Information given Start Marker

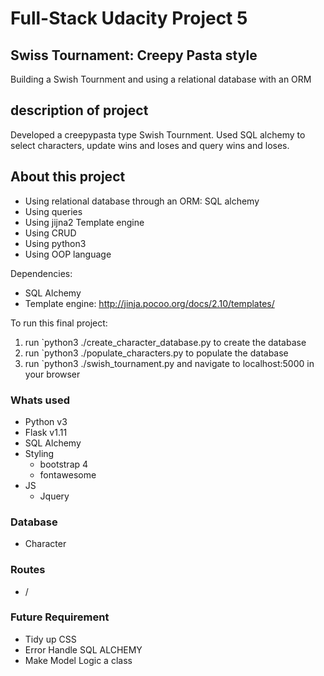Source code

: # Full-Stack Udacity Project 5

## Swiss Tournament: Creepy Pasta style

Building a Swish Tournment and using a relational database with an ORM 

## description of project
Developed a creepypasta type Swish Tournment. Used SQL alchemy to select characters, update wins and loses and query wins and loses.  

## About this project
* Using relational database through an ORM: SQL alchemy
* Using queries 
* Using jijna2 Template engine
* Using CRUD
* Using python3
* Using OOP language

Dependencies:
* SQL Alchemy
* Template engine: http://jinja.pocoo.org/docs/2.10/templates/

To run this final project:
1. run `python3 ./create_character_database.py to create the database
2. run `python3 ./populate_characters.py to populate the database
3. run `python3 ./swish_tournament.py and navigate to localhost:5000 in your browser


### Whats used 
- Python v3
- Flask v1.11
- SQL Alchemy
- Styling
    - bootstrap 4
    - fontawesome
- JS
    - Jquery
 
### Database
- Character

### Routes
- /


### Future Requirement
* Tidy up CSS 
* Error Handle SQL ALCHEMY 
* Make Model Logic a class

Information given End Marker

Retype all the data exactly. Omit pictures.

Source code

: # Full-Stack Udacity Project 5

## Swiss Tournament: Creepy Pasta style

Building a Swish Tournment and using a relational database with an ORM 

## description of project
Developed a creepypasta type Swish Tournment. Used SQL alchemy to select characters, update wins and loses and query wins and loses.  

## About this project
* Using relational database through an ORM: SQL alchemy
* Using queries 
* Using jijna2 Template engine
* Using CRUD
* Using python3
* Using OOP language

Dependencies:
* SQL Alchemy
* Template engine: http://jinja.pocoo.org/docs/2.10/templates/

To run this final project:
1. run `python3 ./create_character_database.py to create the database
2. run `python3 ./populate_characters.py to populate the database
3. run `python3 ./swish_tournament.py and navigate to localhost:5000 in your browser


### Whats used 
- Python v3
- Flask v1.11
- SQL Alchemy
- Styling
    - bootstrap 4
    - fontawesome
- JS
    - Jquery
 
### Database
- Character

### Routes
- /


### Future Requirement
* Tidy up CSS 
* Error Handle SQL ALCHEMY 
* Make Model Logic a class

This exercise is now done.